The advantages and limitations of active controls in behavioral research and using cross-validation to solve the problem. The AHRQ report only included studies that used active control groups to control for non-specific effects, which is good. But there can be problems interpreting such studies. For example, in a study on anxiety prominently cited in the review as evidence that TM does not work, Smith (1976) carefully constructed a control group that had received all same the expectation fostering features and procedural details as the TM program and found that both TM and the control group reduced anxiety (26). Does this mean that TM is just a placebo? Not necessarily. TM’s reduction of anxiety is cross-validated by studies showing it reduces autonomic correlates of anxiety, such as respiratory rate, skin resistance, and plasma lactate, compared to sitting comfortably with eyes closed as is done in TM practice (27). It also reduces cortisol, a major stress hormone in humans (28), and reduces stress reactivity (22, 29, 30). Coronary heart disease is a correlate of anxiety (31, 32) and TM practice reduces coronary heart disease (5). Physiological cross-validating evidence should be included in evaluating outcomes such as Smith’s. The abstract of the AHRQ report states: “We need more research using adequately powered high-quality randomized controlled trials that address the effects of meditation programs on stress and its correlates (emphasis added).” Yet, the review ignored precisely that information, the physiological and medical correlates of stress.
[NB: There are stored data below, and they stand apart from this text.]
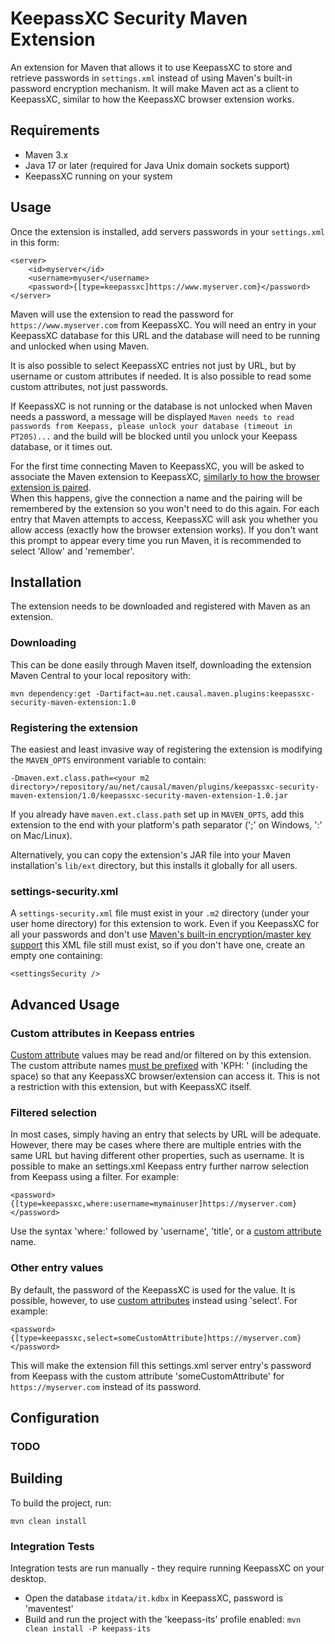 # KeepassXC Security Maven Extension

An extension for Maven that allows it to use KeepassXC to store and retrieve
passwords in `settings.xml` instead of using Maven's built-in password encryption 
mechanism.  It will make Maven act as a client to KeepassXC, similar to how the KeepassXC
browser extension works.

## Requirements

- Maven 3.x
- Java 17 or later (required for Java Unix domain sockets support)
- KeepassXC running on your system

## Usage

Once the extension is installed, add servers passwords in your `settings.xml` in this form:

```
<server>
    <id>myserver</id>
    <username>myuser</username>
    <password>{[type=keepassxc]https://www.myserver.com}</password>
</server>
```

Maven will use the extension to read the password for `https://www.myserver.com` from 
KeepassXC.  You will need an entry in your KeepassXC database for this URL and the database
will need to be running and unlocked when using Maven.

It is also possible to select KeepassXC entries not just by URL, but by username or custom
attributes if needed.  It is also possible to read some custom attributes, not just passwords.

If KeepassXC is not running or the database is not unlocked when Maven needs a password,
a message will be displayed 
`Maven needs to read passwords from Keepass, please unlock your database (timeout in PT20S)...`
and the build will be blocked until you unlock your Keepass database, or it times out.

For the first time connecting Maven to KeepassXC, you will be asked to associate the 
Maven extension to KeepassXC, 
[similarly to how the browser extension is paired](https://keepassxc.org/docs/KeePassXC_GettingStarted.html#_configure_keepassxc_browser).  
When this happens, give the connection a name and the pairing will be remembered by the
extension so you won't need to do this again.
For each entry that Maven attempts to access, KeepassXC will ask you whether you allow 
access (exactly how the browser extension works).  If you don't want this prompt to appear
every time you run Maven, it is recommended to select 'Allow' and 'remember'.  

## Installation

The extension needs to be downloaded and registered with Maven as an extension.

### Downloading

This can be done easily through Maven itself, downloading the extension Maven Central to your
local repository with:

```
mvn dependency:get -Dartifact=au.net.causal.maven.plugins:keepassxc-security-maven-extension:1.0
```

### Registering the extension

The easiest and least invasive way of registering the extension is modifying the `MAVEN_OPTS`
environment variable to contain:

```
-Dmaven.ext.class.path=<your m2 directory>/repository/au/net/causal/maven/plugins/keepassxc-security-maven-extension/1.0/keepassxc-security-maven-extension-1.0.jar
```

If you already have `maven.ext.class.path` set up in `MAVEN_OPTS`, add this extension to the end with
your platform's path separator (';' on Windows, ':' on Mac/Linux).

Alternatively, you can copy the extension's JAR file into your Maven installation's `lib/ext` directory,
but this installs it globally for all users.

### settings-security.xml

A `settings-security.xml` file must exist in your `.m2` directory (under your user home directory) for this extension to work.
Even if you KeepassXC for all your passwords and don't use 
[Maven's built-in encryption/master key support](https://maven.apache.org/guides/mini/guide-encryption.html)
this XML file still must exist, so if you don't have one, create an empty one containing:

```
<settingsSecurity />
```

## Advanced Usage

### Custom attributes in Keepass entries

[Custom attribute](https://keepassxc.org/docs/KeePassXC_UserGuide.html#_additional_attributes) 
values may be read and/or filtered on by this extension.  The custom attribute names 
[must be prefixed](https://keepassxc.org/docs/#faq-browser-string-fields) 
with 'KPH: ' (including the space) so that any KeepassXC browser/extension can access it.
This is not a restriction with this extension, but with KeepassXC itself.

### Filtered selection

In most cases, simply having an entry that selects by URL will be adequate.  However, 
there may be cases where there are multiple entries with the same URL but having different
other properties, such as username.  It is possible to make an settings.xml Keepass entry
further narrow selection from Keepass using a filter.  For example:

```
<password>{[type=keepassxc,where:username=mymainuser]https://myserver.com}</password>
```

Use the syntax 'where:' followed by 'username', 'title', or a 
[custom attribute](https://keepassxc.org/docs/KeePassXC_UserGuide.html#_additional_attributes)
name.

### Other entry values

By default, the password of the KeepassXC is used for the value.  It is possible, however,
to use [custom attributes](https://keepassxc.org/docs/KeePassXC_UserGuide.html#_additional_attributes) 
instead using 'select'.  For example:

```
<password>{[type=keepassxc,select=someCustomAttribute]https://myserver.com}</password>
```

This will make the extension fill this settings.xml server entry's password from Keepass with the
custom attribute 'someCustomAttribute' for `https://myserver.com` instead of its password.

## Configuration

### TODO

## Building

To build the project, run:

```
mvn clean install
```

### Integration Tests

Integration tests are run manually - they require running KeepassXC on your desktop.

- Open the database `itdata/it.kdbx` in KeepassXC, password is 'maventest'
- Build and run the project with the 'keepass-its' profile enabled: `mvn clean install -P keepass-its`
The review should also be broadened to take into account the results of previous meta-analyses. To continue with the example of Smith’s study, it is relevant that a recent meta-analysis, conducted by researchers at Chemnitz University in Germany, who are completely independent of any TM organization, found that TM practice reduces anxiety more than mindfulness and other meditation techniques (33). The studies included were not limited to randomized controlled trails (RCTs), but they do replicate an earlier meta-analysis, which also found that TM practice reduced anxiety more than other meditation and relaxation techniques, even when only RTC’s conducted by researchers who were neutral or negative towards the TM technique were included (34). The other meditation and relaxation treatments that the TM technique has been compared with in these meta-analyses provides a wide range of controls for attention, expectation, social support, etc. that support the conclusion that TM has non-specific effects on reducing anxiety, regardless of the conclusions from Smith’s study.
Tunnel vision
This AHRQ report used a set of exclusion/inclusion criteria that severely limited its perspective on the current status of meditation research on stress and well-being, which led to highly distorted conclusions. I was invited to be a key informant at the beginning of this study, and I emphasized to the study group that they needed to include studies on objective outcomes on stress and its correlates, such as cardiovascular disease, and that they needed to examine cross-validating physiological evidence of stress reduction. Apparently, they had another agenda than to provide a balanced picture of the evidence.